**What to do:** Write out, without any change, the lines in the material below that run from the line with "## Descrierea Jocului de LOTO" through the line with "Daca numerele de", both included.

Content starts

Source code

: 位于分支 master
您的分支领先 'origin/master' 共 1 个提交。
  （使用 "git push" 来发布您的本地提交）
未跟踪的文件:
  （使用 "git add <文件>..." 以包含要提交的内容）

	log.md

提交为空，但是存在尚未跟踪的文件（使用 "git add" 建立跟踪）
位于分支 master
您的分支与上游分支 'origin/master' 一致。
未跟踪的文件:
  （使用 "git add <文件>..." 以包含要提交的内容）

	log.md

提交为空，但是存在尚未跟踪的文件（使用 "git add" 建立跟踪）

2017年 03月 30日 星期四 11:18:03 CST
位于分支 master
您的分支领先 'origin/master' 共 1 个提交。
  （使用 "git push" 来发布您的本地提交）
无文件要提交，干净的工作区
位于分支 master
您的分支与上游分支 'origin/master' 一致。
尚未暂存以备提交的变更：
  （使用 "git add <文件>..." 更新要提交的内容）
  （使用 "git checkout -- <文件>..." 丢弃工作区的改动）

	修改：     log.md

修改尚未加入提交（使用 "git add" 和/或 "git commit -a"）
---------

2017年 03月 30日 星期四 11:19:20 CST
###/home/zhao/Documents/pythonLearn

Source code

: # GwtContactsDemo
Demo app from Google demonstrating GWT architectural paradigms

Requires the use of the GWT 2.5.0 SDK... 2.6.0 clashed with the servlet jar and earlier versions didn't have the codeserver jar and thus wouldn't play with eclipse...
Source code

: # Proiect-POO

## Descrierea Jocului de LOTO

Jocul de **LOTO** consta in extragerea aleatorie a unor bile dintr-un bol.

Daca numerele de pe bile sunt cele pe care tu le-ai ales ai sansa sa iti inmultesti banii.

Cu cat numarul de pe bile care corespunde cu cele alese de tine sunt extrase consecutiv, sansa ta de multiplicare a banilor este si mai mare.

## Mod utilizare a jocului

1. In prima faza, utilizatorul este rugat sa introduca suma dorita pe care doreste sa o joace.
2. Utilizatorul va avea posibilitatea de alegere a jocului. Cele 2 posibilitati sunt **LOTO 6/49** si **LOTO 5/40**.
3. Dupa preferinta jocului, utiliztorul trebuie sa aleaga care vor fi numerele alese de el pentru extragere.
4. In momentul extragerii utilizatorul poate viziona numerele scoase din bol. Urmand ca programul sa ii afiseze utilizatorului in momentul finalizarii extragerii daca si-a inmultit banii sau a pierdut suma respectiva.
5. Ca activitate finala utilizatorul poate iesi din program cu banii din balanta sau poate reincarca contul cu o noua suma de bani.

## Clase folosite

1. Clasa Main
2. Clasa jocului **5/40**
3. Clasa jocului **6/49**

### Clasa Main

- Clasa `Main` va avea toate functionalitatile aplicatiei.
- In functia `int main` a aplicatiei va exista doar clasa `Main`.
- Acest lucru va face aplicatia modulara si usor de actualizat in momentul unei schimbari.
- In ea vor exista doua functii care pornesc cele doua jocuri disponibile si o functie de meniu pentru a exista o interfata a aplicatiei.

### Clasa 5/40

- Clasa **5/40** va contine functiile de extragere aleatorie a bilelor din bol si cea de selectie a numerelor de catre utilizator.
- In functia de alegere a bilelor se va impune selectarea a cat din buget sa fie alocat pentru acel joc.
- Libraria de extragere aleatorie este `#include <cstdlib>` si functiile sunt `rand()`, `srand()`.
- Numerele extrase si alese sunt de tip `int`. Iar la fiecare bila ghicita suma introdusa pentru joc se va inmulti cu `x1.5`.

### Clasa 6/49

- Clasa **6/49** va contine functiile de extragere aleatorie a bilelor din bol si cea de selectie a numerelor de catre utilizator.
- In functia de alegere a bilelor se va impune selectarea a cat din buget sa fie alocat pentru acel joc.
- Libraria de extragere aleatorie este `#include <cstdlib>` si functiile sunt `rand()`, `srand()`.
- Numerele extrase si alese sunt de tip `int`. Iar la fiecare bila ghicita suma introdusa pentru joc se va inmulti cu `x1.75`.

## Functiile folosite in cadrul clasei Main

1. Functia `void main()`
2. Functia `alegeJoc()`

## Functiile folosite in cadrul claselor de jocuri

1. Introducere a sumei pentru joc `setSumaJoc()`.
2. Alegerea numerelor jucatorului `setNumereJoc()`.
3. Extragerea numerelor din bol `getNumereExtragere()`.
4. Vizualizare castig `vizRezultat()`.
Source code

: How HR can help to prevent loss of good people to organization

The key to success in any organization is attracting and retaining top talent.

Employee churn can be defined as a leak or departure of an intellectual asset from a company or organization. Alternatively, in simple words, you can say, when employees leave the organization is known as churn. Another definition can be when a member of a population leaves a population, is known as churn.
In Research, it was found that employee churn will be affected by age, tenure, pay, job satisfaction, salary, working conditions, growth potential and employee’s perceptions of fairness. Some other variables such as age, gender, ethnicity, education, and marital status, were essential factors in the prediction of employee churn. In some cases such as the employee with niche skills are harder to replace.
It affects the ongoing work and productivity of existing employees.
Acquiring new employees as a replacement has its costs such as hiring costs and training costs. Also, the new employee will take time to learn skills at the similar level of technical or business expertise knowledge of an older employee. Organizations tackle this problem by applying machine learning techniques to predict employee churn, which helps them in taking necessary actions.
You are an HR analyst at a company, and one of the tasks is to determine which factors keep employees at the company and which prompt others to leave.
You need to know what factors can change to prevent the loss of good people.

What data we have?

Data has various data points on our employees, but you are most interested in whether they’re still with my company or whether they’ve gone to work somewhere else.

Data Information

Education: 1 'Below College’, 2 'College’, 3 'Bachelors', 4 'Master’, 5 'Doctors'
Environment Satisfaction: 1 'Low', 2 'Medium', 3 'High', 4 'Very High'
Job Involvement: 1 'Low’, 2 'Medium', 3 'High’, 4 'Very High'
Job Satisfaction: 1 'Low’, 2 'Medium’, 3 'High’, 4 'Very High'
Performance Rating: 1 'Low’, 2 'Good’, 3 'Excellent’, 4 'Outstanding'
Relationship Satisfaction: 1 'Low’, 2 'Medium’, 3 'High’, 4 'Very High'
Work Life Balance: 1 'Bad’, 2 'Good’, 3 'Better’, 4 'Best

Content ends

**Answer to the problem:**
## Descrierea Jocului de LOTO

Jocul de **LOTO** consta in extragerea aleatorie a unor bile dintr-un bol.

Daca numerele de pe bile sunt cele pe care tu le-ai ales ai sansa sa iti inmultesti banii.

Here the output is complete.